Task requirements: Your answer should consist of every line from the records that holds the string "directed".

*** Data shown ***

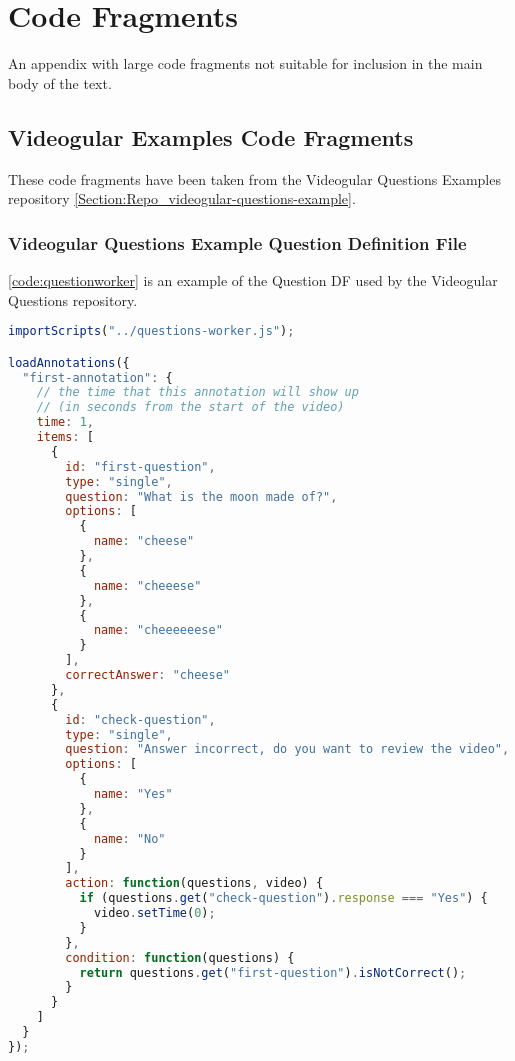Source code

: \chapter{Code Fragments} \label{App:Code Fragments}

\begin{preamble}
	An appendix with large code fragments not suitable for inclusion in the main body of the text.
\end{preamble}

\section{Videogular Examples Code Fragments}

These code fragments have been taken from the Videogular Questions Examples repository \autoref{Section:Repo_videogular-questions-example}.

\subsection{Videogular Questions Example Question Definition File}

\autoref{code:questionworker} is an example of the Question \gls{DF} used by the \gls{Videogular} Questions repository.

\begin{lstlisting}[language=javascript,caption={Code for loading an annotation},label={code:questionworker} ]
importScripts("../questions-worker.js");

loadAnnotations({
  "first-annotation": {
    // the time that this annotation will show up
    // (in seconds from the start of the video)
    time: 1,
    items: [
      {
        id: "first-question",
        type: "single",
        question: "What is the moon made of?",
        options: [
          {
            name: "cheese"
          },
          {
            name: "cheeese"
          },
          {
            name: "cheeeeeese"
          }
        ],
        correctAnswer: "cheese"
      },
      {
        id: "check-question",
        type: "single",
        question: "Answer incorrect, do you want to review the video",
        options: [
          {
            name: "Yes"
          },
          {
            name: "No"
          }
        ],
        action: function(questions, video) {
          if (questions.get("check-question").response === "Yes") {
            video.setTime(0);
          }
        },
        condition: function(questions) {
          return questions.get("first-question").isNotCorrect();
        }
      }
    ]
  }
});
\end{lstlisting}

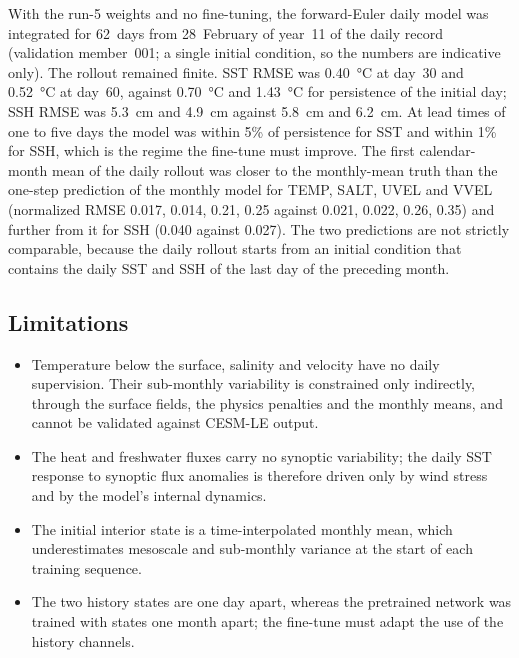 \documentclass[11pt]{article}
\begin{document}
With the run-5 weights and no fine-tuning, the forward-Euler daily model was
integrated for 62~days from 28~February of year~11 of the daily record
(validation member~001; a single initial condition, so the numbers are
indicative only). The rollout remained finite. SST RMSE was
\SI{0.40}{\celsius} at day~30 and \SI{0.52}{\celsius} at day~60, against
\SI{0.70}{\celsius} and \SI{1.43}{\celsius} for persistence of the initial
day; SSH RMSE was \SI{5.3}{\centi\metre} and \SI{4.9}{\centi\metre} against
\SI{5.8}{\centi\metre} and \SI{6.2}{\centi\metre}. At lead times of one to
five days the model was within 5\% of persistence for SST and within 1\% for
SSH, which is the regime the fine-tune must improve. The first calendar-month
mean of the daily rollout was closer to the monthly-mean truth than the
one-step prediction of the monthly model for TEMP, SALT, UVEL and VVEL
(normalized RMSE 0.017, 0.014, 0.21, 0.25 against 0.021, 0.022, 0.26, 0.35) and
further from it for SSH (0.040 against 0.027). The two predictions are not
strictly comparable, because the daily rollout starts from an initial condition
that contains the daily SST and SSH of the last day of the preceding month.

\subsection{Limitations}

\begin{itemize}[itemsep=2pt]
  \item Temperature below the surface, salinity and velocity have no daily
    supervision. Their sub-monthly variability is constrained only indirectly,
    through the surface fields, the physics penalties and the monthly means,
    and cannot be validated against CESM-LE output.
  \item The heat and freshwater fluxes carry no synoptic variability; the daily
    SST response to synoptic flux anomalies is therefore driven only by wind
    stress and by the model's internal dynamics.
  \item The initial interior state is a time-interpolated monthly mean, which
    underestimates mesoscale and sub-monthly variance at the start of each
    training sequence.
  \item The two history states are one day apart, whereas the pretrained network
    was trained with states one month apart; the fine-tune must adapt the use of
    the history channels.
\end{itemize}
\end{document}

*** End of Data shown ***
*** Data shown ***

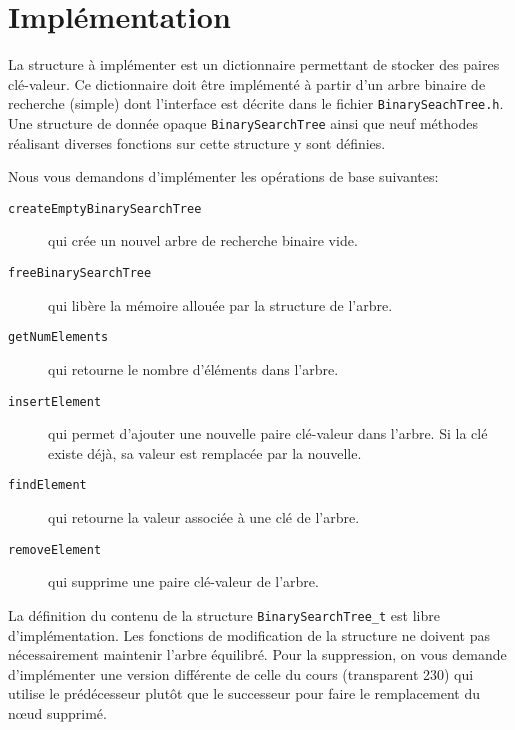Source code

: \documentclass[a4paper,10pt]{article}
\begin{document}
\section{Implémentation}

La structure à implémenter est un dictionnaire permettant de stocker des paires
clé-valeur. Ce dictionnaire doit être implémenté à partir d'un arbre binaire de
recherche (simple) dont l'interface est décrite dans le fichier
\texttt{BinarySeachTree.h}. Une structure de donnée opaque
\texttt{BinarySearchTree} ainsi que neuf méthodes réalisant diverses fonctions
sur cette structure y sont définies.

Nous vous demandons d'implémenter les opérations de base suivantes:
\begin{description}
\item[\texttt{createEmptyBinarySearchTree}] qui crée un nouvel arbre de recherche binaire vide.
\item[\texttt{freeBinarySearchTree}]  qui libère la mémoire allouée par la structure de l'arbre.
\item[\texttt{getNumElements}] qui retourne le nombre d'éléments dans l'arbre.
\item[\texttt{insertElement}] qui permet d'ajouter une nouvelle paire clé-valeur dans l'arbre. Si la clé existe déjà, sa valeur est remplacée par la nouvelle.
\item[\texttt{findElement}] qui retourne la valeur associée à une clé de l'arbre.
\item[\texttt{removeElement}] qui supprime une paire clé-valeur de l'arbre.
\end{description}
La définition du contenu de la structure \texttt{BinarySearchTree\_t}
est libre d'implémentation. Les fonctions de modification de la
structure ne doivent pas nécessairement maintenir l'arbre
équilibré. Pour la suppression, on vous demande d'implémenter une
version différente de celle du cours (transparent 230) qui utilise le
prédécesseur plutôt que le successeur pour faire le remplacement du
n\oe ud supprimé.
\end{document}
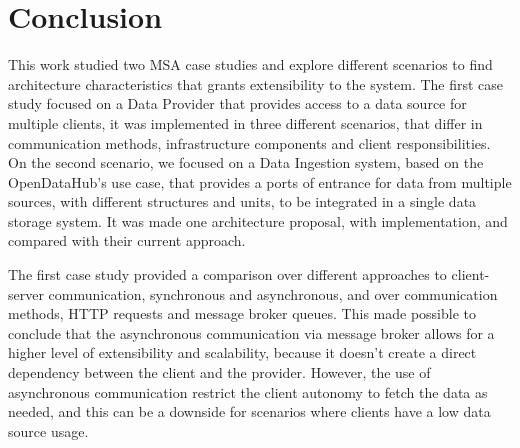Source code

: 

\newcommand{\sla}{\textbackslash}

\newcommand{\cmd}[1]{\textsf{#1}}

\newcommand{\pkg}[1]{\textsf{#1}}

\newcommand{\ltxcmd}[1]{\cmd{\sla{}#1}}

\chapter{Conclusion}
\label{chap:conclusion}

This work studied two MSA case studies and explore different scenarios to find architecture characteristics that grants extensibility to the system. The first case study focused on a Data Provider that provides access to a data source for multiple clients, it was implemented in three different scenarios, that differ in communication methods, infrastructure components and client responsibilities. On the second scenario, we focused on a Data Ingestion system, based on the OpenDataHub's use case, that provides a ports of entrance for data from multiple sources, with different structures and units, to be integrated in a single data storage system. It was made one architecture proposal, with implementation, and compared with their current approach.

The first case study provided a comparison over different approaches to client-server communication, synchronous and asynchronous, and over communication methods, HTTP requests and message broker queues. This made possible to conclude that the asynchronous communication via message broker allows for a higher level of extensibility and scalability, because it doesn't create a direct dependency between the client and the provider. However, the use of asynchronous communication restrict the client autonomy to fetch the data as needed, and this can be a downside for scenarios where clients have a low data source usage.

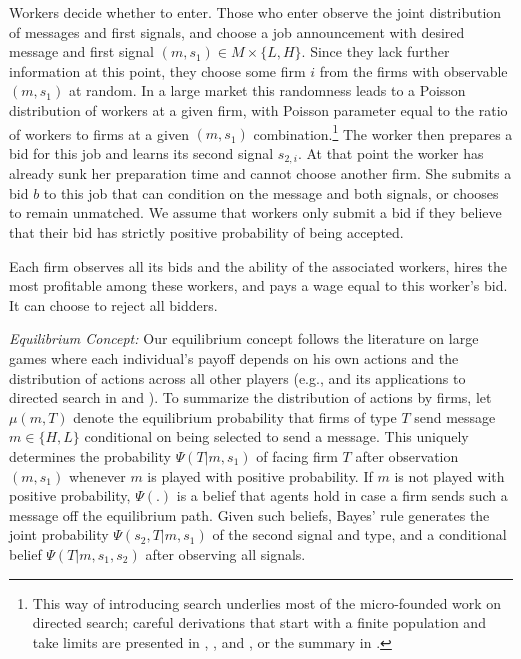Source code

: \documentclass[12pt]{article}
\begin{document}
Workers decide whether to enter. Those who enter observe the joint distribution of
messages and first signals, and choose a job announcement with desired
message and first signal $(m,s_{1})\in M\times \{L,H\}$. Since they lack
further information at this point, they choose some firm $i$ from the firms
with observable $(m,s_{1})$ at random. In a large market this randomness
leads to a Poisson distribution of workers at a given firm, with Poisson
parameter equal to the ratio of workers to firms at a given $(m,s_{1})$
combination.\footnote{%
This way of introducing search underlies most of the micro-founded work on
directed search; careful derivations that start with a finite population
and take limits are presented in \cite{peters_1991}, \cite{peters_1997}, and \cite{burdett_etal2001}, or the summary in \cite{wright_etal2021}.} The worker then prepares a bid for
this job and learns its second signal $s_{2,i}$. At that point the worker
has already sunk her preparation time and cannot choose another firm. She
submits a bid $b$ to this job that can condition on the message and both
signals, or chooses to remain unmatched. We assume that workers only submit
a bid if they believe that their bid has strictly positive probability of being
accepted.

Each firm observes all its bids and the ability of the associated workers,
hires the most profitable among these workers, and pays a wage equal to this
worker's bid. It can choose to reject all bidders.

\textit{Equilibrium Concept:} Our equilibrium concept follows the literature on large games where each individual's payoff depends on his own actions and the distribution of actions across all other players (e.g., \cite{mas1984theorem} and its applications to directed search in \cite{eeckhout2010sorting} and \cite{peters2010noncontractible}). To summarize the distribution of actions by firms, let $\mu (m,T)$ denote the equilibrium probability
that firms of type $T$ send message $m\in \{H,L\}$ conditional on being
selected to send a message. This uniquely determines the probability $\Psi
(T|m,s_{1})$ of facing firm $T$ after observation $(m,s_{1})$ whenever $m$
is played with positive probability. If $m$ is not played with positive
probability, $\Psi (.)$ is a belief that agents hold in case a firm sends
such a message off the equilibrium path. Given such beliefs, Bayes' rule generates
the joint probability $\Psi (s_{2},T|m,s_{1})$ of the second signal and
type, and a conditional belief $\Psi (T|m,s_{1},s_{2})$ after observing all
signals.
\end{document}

*** End of Data shown ***

The answer:
directed search; careful derivations that start with a finite population
\textit{Equilibrium Concept:} Our equilibrium concept follows the literature on large games where each individual's payoff depends on his own actions and the distribution of actions across all other players (e.g., \cite{mas1984theorem} and its applications to directed search in \cite{eeckhout2010sorting} and \cite{peters2010noncontractible}). To summarize the distribution of actions by firms, let $\mu (m,T)$ denote the equilibrium probability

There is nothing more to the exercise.